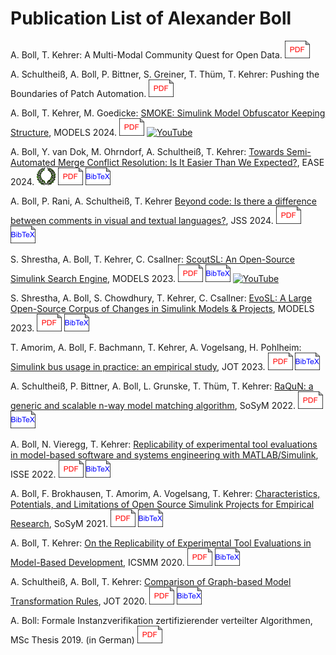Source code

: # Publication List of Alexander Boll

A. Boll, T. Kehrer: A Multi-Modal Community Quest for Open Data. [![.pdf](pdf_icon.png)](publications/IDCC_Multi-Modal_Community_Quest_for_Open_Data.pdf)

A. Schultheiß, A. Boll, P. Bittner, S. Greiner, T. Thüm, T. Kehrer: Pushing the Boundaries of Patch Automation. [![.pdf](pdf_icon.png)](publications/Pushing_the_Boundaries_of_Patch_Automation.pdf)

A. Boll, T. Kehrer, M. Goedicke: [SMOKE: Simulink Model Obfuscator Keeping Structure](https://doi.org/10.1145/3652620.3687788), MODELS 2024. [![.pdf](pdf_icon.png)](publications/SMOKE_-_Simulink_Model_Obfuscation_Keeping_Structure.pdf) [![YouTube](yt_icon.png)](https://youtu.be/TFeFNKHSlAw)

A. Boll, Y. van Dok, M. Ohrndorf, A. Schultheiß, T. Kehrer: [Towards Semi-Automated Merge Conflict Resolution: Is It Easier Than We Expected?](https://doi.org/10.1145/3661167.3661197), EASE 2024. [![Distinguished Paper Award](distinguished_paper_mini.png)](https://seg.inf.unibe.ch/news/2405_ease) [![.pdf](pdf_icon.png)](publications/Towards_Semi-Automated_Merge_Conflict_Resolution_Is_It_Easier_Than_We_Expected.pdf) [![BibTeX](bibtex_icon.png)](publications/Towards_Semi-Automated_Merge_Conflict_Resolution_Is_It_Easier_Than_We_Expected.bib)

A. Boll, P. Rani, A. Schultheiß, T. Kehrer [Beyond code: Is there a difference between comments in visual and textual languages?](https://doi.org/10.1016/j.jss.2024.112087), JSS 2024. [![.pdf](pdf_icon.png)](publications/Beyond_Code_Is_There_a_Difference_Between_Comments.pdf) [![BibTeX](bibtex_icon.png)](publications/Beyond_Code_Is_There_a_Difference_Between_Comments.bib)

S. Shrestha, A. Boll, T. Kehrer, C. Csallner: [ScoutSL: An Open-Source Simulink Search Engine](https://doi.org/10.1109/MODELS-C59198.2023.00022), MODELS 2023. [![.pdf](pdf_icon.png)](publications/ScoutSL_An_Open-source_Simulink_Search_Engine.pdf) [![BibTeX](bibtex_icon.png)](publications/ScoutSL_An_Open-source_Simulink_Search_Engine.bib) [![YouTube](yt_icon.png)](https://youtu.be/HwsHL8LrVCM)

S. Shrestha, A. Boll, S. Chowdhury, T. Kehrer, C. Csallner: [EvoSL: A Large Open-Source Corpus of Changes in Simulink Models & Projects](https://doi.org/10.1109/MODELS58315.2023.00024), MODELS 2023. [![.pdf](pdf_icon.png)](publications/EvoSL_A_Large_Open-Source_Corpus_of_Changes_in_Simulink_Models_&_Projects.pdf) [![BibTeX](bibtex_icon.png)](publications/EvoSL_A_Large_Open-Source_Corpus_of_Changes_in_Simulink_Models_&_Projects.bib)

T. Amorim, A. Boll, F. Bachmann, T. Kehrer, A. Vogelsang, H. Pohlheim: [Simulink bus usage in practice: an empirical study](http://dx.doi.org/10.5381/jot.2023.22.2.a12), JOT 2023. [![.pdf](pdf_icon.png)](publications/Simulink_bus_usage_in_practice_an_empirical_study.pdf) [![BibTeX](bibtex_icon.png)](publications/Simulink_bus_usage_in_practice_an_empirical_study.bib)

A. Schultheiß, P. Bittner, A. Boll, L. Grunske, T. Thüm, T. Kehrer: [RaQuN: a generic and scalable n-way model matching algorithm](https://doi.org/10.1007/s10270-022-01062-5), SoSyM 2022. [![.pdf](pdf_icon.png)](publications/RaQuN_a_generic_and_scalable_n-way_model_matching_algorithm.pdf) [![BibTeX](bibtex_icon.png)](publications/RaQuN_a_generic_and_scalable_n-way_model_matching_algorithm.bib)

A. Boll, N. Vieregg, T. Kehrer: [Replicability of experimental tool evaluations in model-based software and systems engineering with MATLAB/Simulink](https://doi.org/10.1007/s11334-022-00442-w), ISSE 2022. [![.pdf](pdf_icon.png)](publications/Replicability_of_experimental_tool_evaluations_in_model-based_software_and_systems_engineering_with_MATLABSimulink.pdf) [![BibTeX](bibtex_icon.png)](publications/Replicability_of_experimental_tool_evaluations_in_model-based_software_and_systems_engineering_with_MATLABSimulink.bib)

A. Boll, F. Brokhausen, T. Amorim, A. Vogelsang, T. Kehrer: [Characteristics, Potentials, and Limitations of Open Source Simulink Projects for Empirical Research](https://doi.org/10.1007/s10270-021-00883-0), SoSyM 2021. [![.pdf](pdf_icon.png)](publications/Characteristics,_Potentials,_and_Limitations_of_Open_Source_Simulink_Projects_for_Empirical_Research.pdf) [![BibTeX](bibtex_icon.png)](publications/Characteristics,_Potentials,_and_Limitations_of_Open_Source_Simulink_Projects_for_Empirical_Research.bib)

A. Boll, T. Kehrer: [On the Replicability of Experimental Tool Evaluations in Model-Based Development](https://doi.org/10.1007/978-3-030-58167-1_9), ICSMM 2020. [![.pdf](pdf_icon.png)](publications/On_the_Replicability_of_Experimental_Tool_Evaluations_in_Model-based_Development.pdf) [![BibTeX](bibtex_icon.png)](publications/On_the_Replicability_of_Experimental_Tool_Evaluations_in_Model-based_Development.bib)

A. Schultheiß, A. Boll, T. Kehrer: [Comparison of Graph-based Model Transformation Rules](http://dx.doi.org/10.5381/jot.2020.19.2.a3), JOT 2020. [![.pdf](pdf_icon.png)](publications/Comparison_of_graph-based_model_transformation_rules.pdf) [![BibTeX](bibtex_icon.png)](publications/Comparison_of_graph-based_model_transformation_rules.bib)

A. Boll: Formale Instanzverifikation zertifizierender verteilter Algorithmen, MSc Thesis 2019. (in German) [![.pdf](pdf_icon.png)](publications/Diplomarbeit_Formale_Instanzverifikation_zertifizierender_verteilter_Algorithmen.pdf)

******************************

What needs to be done. Omit the pictures and restate the rest of the records verbatim.

Answer to this exercise.
Source code

: # Publication List of Alexander Boll

A. Boll, T. Kehrer: A Multi-Modal Community Quest for Open Data. [![.pdf](pdf_icon.png)](publications/IDCC_Multi-Modal_Community_Quest_for_Open_Data.pdf)

A. Schultheiß, A. Boll, P. Bittner, S. Greiner, T. Thüm, T. Kehrer: Pushing the Boundaries of Patch Automation. [![.pdf](pdf_icon.png)](publications/Pushing_the_Boundaries_of_Patch_Automation.pdf)

A. Boll, T. Kehrer, M. Goedicke: [SMOKE: Simulink Model Obfuscator Keeping Structure](https://doi.org/10.1145/3652620.3687788), MODELS 2024. [![.pdf](pdf_icon.png)](publications/SMOKE_-_Simulink_Model_Obfuscation_Keeping_Structure.pdf) [![YouTube](yt_icon.png)](https://youtu.be/TFeFNKHSlAw)

A. Boll, Y. van Dok, M. Ohrndorf, A. Schultheiß, T. Kehrer: [Towards Semi-Automated Merge Conflict Resolution: Is It Easier Than We Expected?](https://doi.org/10.1145/3661167.3661197), EASE 2024. [![Distinguished Paper Award](distinguished_paper_mini.png)](https://seg.inf.unibe.ch/news/2405_ease) [![.pdf](pdf_icon.png)](publications/Towards_Semi-Automated_Merge_Conflict_Resolution_Is_It_Easier_Than_We_Expected.pdf) [![BibTeX](bibtex_icon.png)](publications/Towards_Semi-Automated_Merge_Conflict_Resolution_Is_It_Easier_Than_We_Expected.bib)

A. Boll, P. Rani, A. Schultheiß, T. Kehrer [Beyond code: Is there a difference between comments in visual and textual languages?](https://doi.org/10.1016/j.jss.2024.112087), JSS 2024. [![.pdf](pdf_icon.png)](publications/Beyond_Code_Is_There_a_Difference_Between_Comments.pdf) [![BibTeX](bibtex_icon.png)](publications/Beyond_Code_Is_There_a_Difference_Between_Comments.bib)

S. Shrestha, A. Boll, T. Kehrer, C. Csallner: [ScoutSL: An Open-Source Simulink Search Engine](https://doi.org/10.1109/MODELS-C59198.2023.00022), MODELS 2023. [![.pdf](pdf_icon.png)](publications/ScoutSL_An_Open-source_Simulink_Search_Engine.pdf) [![BibTeX](bibtex_icon.png)](publications/ScoutSL_An_Open-source_Simulink_Search_Engine.bib) [![YouTube](yt_icon.png)](https://youtu.be/HwsHL8LrVCM)

S. Shrestha, A. Boll, S. Chowdhury, T. Kehrer, C. Csallner: [EvoSL: A Large Open-Source Corpus of Changes in Simulink Models & Projects](https://doi.org/10.1109/MODELS58315.2023.00024), MODELS 2023. [![.pdf](pdf_icon.png)](publications/EvoSL_A_Large_Open-Source_Corpus_of_Changes_in_Simulink_Models_&_Projects.pdf) [![BibTeX](bibtex_icon.png)](publications/EvoSL_A_Large_Open-Source_Corpus_of_Changes_in_Simulink_Models_&_Projects.bib)

T. Amorim, A. Boll, F. Bachmann, T. Kehrer, A. Vogelsang, H. Pohlheim: [Simulink bus usage in practice: an empirical study](http://dx.doi.org/10.5381/jot.2023.22.2.a12), JOT 2023. [![.pdf](pdf_icon.png)](publications/Simulink_bus_usage_in_practice_an_empirical_study.pdf) [![BibTeX](bibtex_icon.png)](publications/Simulink_bus_usage_in_practice_an_empirical_study.bib)

A. Schultheiß, P. Bittner, A. Boll, L. Grunske, T. Thüm, T. Kehrer: [RaQuN: a generic and scalable n-way model matching algorithm](https://doi.org/10.1007/s10270-022-01062-5), SoSyM 2022. [![.pdf](pdf_icon.png)](publications/RaQuN_a_generic_and_scalable_n-way_model_matching_algorithm.pdf) [![BibTeX](bibtex_icon.png)](publications/RaQuN_a_generic_and_scalable_n-way_model_matching_algorithm.bib)

A. Boll, N. Vieregg, T. Kehrer: [Replicability of experimental tool evaluations in model-based software and systems engineering with MATLAB/Simulink](https://doi.org/10.1007/s11334-022-00442-w), ISSE 2022. [![.pdf](pdf_icon.png)](publications/Replicability_of_experimental_tool_evaluations_in_model-based_software_and_systems_engineering_with_MATLABSimulink.pdf) [![BibTeX](bibtex_icon.png)](publications/Replicability_of_experimental_tool_evaluations_in_model-based_software_and_systems_engineering_with_MATLABSimulink.bib)

A. Boll, F. Brokhausen, T. Amorim, A. Vogelsang, T. Kehrer: [Characteristics, Potentials, and Limitations of Open Source Simulink Projects for Empirical Research](https://doi.org/10.1007/s10270-021-00883-0), SoSyM 2021. [![.pdf](pdf_icon.png)](publications/Characteristics,_Potentials,_and_Limitations_of_Open_Source_Simulink_Projects_for_Empirical_Research.pdf) [![BibTeX](bibtex_icon.png)](publications/Characteristics,_Potentials,_and_Limitations_of_Open_Source_Simulink_Projects_for_Empirical_Research.bib)

A. Boll, T. Kehrer: [On the Replicability of Experimental Tool Evaluations in Model-Based Development](https://doi.org/10.1007/978-3-030-58167-1_9), ICSMM 2020. [![.pdf](pdf_icon.png)](publications/On_the_Replicability_of_Experimental_Tool_Evaluations_in_Model-based_Development.pdf) [![BibTeX](bibtex_icon.png)](publications/On_the_Replicability_of_Experimental_Tool_Evaluations_in_Model-based_Development.bib)

A. Schultheiß, A. Boll, T. Kehrer: [Comparison of Graph-based Model Transformation Rules](http://dx.doi.org/10.5381/jot.2020.19.2.a3), JOT 2020. [![.pdf](pdf_icon.png)](publications/Comparison_of_graph-based_model_transformation_rules.pdf) [![BibTeX](bibtex_icon.png)](publications/Comparison_of_graph-based_model_transformation_rules.bib)

A. Boll: Formale Instanzverifikation zertifizierender verteilter Algorithmen, MSc Thesis 2019. (in German) [![.pdf](pdf_icon.png)](publications/Diplomarbeit_Formale_Instanzverifikation_zertifizierender_verteilter_Algorithmen.pdf)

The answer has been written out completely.